Monday 11 October 2010

Symphony's golden season

The curtain that rises next week in celebration of the Thunder Bay Symphony Orcestra’s golden anniversary is in a word exceptional.

Not only will this city’s premiere orchestra launch its Masterworks series by featuring a young Canadian violinist who claimed his place on world-class stages well before he was into his second decade, but also by introducing to this community its newest music director Arthur Post.

Next Thursday evening Maestro Post claims his podium to lead the symphony into its 50th anniversary season of fine, fine music simply and appropriately themed as “listen to the future.”

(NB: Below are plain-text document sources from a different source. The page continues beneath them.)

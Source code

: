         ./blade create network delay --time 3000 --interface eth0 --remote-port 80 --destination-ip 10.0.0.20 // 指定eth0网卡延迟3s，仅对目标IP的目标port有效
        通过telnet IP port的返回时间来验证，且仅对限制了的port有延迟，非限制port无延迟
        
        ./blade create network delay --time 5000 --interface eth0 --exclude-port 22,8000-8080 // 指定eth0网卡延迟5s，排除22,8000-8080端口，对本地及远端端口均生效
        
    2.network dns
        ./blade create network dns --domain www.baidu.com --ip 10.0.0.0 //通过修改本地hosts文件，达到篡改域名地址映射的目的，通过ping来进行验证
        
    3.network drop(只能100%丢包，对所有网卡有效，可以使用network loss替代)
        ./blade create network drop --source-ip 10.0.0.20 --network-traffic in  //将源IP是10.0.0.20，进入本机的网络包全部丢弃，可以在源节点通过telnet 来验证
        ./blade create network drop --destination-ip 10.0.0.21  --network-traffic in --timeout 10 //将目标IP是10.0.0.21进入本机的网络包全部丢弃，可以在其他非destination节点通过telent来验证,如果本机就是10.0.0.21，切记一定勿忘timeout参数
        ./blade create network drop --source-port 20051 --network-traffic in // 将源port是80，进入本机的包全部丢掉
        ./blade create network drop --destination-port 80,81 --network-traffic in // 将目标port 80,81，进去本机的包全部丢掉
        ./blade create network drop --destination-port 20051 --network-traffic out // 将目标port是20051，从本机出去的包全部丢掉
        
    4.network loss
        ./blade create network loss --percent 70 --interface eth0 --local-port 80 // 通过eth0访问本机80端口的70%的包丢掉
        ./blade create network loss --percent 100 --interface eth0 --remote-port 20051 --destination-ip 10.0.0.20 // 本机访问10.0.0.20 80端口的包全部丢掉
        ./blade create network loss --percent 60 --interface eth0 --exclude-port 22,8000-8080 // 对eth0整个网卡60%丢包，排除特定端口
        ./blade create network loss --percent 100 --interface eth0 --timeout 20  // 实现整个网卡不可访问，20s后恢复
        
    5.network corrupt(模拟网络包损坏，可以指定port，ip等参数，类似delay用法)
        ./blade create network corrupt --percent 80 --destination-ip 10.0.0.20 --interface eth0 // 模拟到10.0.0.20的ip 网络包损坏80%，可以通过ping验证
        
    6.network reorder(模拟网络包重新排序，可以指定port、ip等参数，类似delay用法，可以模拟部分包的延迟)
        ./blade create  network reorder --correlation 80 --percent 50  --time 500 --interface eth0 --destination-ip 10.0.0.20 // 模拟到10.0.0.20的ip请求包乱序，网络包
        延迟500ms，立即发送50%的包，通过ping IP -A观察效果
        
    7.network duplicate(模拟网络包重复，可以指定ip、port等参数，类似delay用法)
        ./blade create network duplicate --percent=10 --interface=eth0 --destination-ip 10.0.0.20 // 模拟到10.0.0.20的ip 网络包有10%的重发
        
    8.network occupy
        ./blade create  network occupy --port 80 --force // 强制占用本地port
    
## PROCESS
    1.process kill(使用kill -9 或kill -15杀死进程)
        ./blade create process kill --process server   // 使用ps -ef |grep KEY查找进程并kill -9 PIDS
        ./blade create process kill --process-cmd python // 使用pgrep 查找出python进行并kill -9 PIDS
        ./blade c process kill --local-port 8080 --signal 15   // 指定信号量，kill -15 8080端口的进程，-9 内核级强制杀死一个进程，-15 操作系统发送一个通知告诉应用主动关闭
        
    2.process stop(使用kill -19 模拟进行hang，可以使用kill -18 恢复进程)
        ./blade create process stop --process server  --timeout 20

Guest violinist Jonathan Crow’s mercurial career began to take shape when the now 33-year old virtuoso was only six and enrolled in the Suzuki method at Prince George Music School. By age 15 he was studying in the Master Class at the Banff Centre, an extraordinary hub nestled in the Rocky Mountains that houses the best and the brightest in musical and other artistic fields and allows them to achieve and excel beyond even their own dreams.

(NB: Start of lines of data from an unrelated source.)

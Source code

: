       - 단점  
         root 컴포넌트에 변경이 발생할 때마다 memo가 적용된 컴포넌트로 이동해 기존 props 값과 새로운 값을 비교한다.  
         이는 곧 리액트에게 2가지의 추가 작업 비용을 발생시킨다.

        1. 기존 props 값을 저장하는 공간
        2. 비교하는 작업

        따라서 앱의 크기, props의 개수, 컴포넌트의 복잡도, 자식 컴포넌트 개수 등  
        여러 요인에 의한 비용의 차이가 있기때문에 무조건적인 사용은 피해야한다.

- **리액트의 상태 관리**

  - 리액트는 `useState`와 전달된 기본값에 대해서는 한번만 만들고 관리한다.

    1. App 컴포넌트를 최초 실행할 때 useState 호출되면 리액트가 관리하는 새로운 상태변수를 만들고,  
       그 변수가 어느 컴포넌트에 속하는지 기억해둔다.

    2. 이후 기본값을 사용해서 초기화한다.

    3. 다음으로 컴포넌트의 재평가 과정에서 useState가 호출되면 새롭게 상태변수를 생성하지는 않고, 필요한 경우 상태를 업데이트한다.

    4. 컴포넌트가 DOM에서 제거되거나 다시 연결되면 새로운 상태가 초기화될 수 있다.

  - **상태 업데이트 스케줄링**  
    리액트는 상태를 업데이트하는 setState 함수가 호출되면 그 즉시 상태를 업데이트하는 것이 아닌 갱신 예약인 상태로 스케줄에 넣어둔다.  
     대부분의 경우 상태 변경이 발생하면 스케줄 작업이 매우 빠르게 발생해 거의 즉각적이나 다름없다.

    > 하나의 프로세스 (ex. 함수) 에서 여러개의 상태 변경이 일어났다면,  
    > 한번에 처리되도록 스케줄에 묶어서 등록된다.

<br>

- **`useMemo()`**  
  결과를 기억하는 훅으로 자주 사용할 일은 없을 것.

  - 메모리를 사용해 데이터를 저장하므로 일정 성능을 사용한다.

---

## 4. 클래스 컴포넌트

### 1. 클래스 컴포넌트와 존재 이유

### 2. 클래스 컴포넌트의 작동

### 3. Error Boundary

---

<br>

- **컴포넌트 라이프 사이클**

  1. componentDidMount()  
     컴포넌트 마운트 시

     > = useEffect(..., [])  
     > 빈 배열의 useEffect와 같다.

Having recently experienced a mere few days there as part of the audience for the finals of the 10th Banff International String Quartet Competition, this reporter near-overwhelmed as she was happily received a little glimpse into the calibre of people who are invited and able to go there either to study or perform.

Notes from Jonathan Crow’s bio make it clear he was destined to rise to the top. By age 19 he auditioned for and was awarded the Associate Second Principal Violin with the Montreal Symphony.

A scant six years later he became “the youngest concertmaster to lead a major North American orchestra. Currently Jonathan is Assistant Professor of Violin at McGill University.”

Crow appears in Thunder Bay to perform Tchaikovsky’s Violin Concerto in D major. Notes describe the composer’s lone masterpiece in this genre “as one of the best known of all violin concertos but also the hardest to play.”

Yet unlike Tchaikovsky’s other “melancholic and extremely emotional works, this concerto is an exception: the overall feeling is full of gaiety and sunshine.”

Brought to life by Crow’s remarkable prowess on his instrument with his bow, it’s sure to be absolutely breathtaking.

Also on the program billed as “big and bold” will be Kulesha’s Celebration Overture, Heidrich’s Happy Birthday Variations and Beethoven’s Symphony No.7 in A major.

A short listen to the beginning of the second movement, the Allegretto, elicited images of landscapes and classical courtyards cloaked in autumn’s crisp dusk: bewitching and slowly, beautifully building into the majesty that constitutes all of Beethoven’s music.

Throughout this new season plan to celebrate together with the symphony and music director Arthur Post a glorious golden anniversary and the beginning of a sixth decade in Thunder Bay. Curtain for Masterworks I entitled Celebration rises at the Community Auditorium next Thursday, Oct. 14 at 8 p.m. sharp.